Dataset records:
○ ○ ○
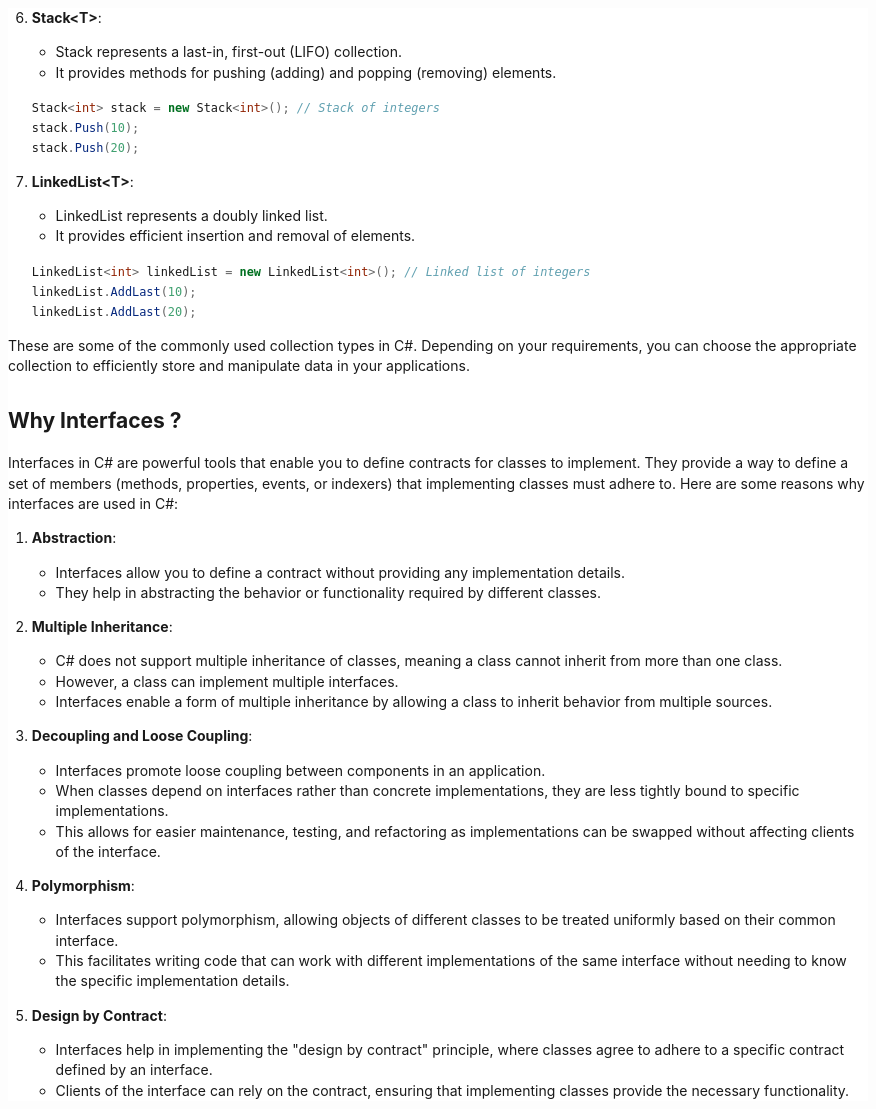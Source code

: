 6. **Stack\<T>**:
   - Stack<T> represents a last-in, first-out (LIFO) collection.
   - It provides methods for pushing (adding) and popping (removing) elements.

   ```csharp
   Stack<int> stack = new Stack<int>(); // Stack of integers
   stack.Push(10);
   stack.Push(20);
   ```

7. **LinkedList\<T>**:
   - LinkedList<T> represents a doubly linked list.
   - It provides efficient insertion and removal of elements.

   ```csharp
   LinkedList<int> linkedList = new LinkedList<int>(); // Linked list of integers
   linkedList.AddLast(10);
   linkedList.AddLast(20);
   ```

These are some of the commonly used collection types in C#. Depending on your requirements, you can choose the appropriate collection to efficiently store and manipulate data in your applications.

## Why Interfaces ?

Interfaces in C# are powerful tools that enable you to define contracts for classes to implement. They provide a way to define a set of members (methods, properties, events, or indexers) that implementing classes must adhere to. Here are some reasons why interfaces are used in C#:

1. **Abstraction**:
   - Interfaces allow you to define a contract without providing any implementation details.
   - They help in abstracting the behavior or functionality required by different classes.

2. **Multiple Inheritance**:
   - C# does not support multiple inheritance of classes, meaning a class cannot inherit from more than one class.
   - However, a class can implement multiple interfaces.
   - Interfaces enable a form of multiple inheritance by allowing a class to inherit behavior from multiple sources.

3. **Decoupling and Loose Coupling**:
   - Interfaces promote loose coupling between components in an application.
   - When classes depend on interfaces rather than concrete implementations, they are less tightly bound to specific implementations.
   - This allows for easier maintenance, testing, and refactoring as implementations can be swapped without affecting clients of the interface.

4. **Polymorphism**:
   - Interfaces support polymorphism, allowing objects of different classes to be treated uniformly based on their common interface.
   - This facilitates writing code that can work with different implementations of the same interface without needing to know the specific implementation details.

5. **Design by Contract**:
   - Interfaces help in implementing the "design by contract" principle, where classes agree to adhere to a specific contract defined by an interface.
   - Clients of the interface can rely on the contract, ensuring that implementing classes provide the necessary functionality.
○ ○ ○
- **What the exercise asks**
Above are the entries. Copy exactly the part that opens with the line containing "These are some" and closes with the line containing "## Why Interfaces ?", and no more.

- **The answer**
These are some of the commonly used collection types in C#. Depending on your requirements, you can choose the appropriate collection to efficiently store and manipulate data in your applications.

## Why Interfaces ?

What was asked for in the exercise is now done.